▶ [MATERIALS PROVIDED]:
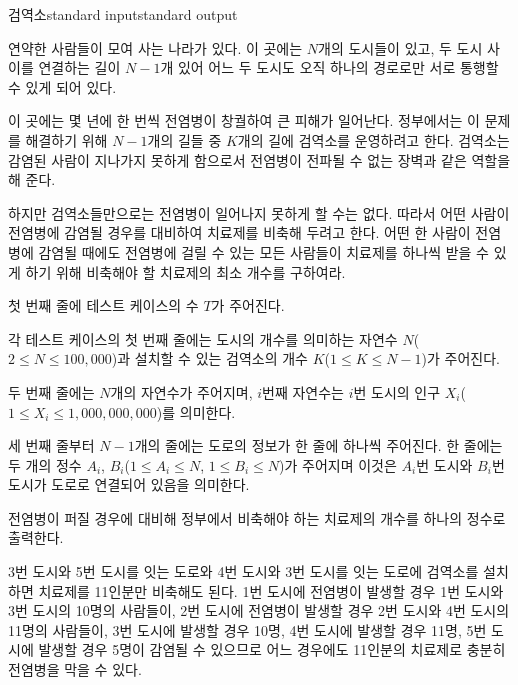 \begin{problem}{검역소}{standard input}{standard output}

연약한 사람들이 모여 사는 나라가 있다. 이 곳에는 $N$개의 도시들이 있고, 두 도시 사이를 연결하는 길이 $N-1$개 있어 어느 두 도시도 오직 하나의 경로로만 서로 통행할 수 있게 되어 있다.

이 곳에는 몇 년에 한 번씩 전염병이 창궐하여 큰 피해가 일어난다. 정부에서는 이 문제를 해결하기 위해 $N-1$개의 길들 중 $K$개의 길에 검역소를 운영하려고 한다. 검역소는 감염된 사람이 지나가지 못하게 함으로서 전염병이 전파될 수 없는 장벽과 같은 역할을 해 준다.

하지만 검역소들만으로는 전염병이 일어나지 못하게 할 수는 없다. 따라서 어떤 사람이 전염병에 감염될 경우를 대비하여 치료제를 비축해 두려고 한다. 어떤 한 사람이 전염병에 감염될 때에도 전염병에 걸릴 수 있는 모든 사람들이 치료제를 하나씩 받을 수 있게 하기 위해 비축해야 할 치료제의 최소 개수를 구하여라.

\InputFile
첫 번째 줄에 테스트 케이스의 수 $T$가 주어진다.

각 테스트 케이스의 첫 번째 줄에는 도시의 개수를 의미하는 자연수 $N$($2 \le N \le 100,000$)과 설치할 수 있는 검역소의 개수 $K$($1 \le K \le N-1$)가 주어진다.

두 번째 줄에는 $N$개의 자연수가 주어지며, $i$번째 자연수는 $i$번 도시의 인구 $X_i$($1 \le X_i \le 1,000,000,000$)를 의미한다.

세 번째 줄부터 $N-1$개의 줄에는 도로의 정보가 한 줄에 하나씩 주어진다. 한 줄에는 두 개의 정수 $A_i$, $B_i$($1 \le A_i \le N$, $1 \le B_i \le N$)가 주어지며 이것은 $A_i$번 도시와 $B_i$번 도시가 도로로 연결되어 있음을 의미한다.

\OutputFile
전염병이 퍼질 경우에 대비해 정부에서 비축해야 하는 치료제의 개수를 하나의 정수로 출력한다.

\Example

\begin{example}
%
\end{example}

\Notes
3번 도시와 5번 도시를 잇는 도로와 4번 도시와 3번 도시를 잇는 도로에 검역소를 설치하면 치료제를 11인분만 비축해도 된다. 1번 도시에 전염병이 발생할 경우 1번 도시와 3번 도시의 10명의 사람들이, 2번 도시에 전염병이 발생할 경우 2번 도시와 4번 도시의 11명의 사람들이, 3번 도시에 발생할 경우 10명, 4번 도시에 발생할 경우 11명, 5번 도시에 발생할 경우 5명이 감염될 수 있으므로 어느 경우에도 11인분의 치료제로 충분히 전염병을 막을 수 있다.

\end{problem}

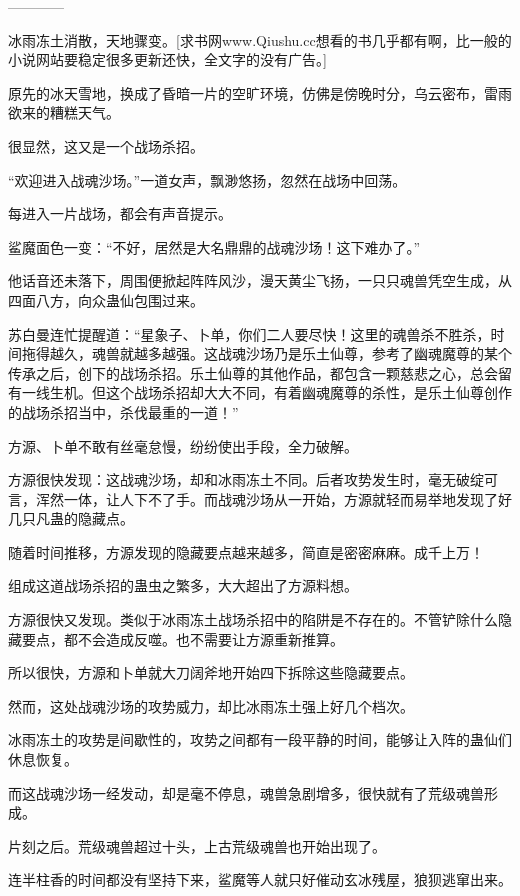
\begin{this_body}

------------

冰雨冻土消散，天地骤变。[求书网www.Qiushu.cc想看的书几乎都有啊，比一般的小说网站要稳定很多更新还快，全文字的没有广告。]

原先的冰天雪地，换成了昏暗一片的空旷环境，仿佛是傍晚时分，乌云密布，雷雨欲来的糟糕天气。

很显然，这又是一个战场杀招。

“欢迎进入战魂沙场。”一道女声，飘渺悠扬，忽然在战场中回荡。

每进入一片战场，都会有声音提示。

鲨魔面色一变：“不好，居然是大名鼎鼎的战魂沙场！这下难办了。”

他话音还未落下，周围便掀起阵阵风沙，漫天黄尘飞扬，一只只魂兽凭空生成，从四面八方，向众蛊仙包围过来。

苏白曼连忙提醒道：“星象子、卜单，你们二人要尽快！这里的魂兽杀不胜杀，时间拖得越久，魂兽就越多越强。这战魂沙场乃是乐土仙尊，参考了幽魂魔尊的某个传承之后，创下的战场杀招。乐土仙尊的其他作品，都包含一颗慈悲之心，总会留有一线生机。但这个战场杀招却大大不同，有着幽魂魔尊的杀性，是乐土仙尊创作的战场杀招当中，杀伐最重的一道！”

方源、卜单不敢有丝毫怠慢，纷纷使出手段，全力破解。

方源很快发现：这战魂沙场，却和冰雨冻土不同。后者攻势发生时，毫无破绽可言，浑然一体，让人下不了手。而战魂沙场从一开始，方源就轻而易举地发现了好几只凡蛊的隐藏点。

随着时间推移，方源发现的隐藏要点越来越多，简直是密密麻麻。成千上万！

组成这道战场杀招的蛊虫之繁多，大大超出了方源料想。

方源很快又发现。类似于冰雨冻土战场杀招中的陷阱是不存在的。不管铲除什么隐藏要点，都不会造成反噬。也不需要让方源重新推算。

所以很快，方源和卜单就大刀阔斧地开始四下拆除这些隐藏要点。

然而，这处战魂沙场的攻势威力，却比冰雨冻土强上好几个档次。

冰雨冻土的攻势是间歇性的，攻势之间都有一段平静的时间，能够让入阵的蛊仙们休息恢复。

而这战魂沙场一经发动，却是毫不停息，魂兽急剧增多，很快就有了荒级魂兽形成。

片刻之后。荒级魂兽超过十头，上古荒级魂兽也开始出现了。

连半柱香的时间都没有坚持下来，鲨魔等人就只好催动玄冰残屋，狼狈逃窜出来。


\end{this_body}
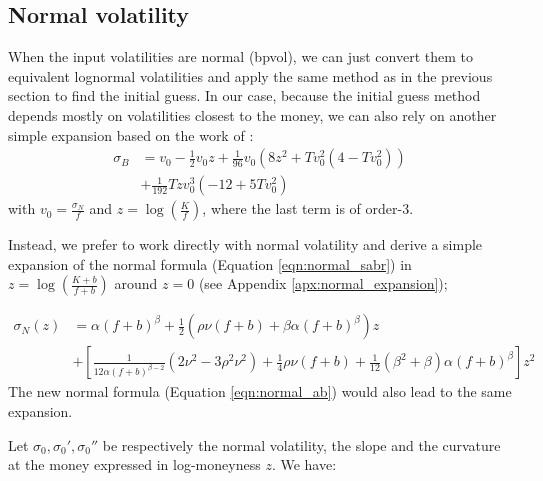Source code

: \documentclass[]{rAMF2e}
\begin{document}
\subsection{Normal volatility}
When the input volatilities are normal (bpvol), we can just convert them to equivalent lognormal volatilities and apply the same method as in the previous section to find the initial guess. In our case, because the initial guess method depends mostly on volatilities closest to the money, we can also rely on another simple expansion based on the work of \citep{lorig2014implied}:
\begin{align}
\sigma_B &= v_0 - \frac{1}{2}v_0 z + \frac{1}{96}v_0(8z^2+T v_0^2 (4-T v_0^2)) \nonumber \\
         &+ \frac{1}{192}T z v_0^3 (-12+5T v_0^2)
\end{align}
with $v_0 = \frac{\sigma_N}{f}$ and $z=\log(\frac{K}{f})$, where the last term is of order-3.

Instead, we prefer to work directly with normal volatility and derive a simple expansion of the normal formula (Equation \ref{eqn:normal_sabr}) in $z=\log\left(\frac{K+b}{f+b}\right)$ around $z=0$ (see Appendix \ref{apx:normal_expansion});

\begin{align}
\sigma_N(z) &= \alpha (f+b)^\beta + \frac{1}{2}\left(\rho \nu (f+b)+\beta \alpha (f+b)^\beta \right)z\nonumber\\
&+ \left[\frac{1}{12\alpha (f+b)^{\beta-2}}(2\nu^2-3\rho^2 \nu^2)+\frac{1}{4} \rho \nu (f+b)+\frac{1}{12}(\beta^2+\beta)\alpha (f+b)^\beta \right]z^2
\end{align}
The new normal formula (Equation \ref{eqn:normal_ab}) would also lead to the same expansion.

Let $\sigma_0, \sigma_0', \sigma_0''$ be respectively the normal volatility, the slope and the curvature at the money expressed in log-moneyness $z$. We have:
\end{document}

▶ [HOW TO COMPLETE THIS TASK]:
Find every line in the records above that contains the word "Equation", and copy each one.

▶ [THE COMPLETED TASK]:
Instead, we prefer to work directly with normal volatility and derive a simple expansion of the normal formula (Equation \ref{eqn:normal_sabr}) in $z=\log\left(\frac{K+b}{f+b}\right)$ around $z=0$ (see Appendix \ref{apx:normal_expansion});
The new normal formula (Equation \ref{eqn:normal_ab}) would also lead to the same expansion.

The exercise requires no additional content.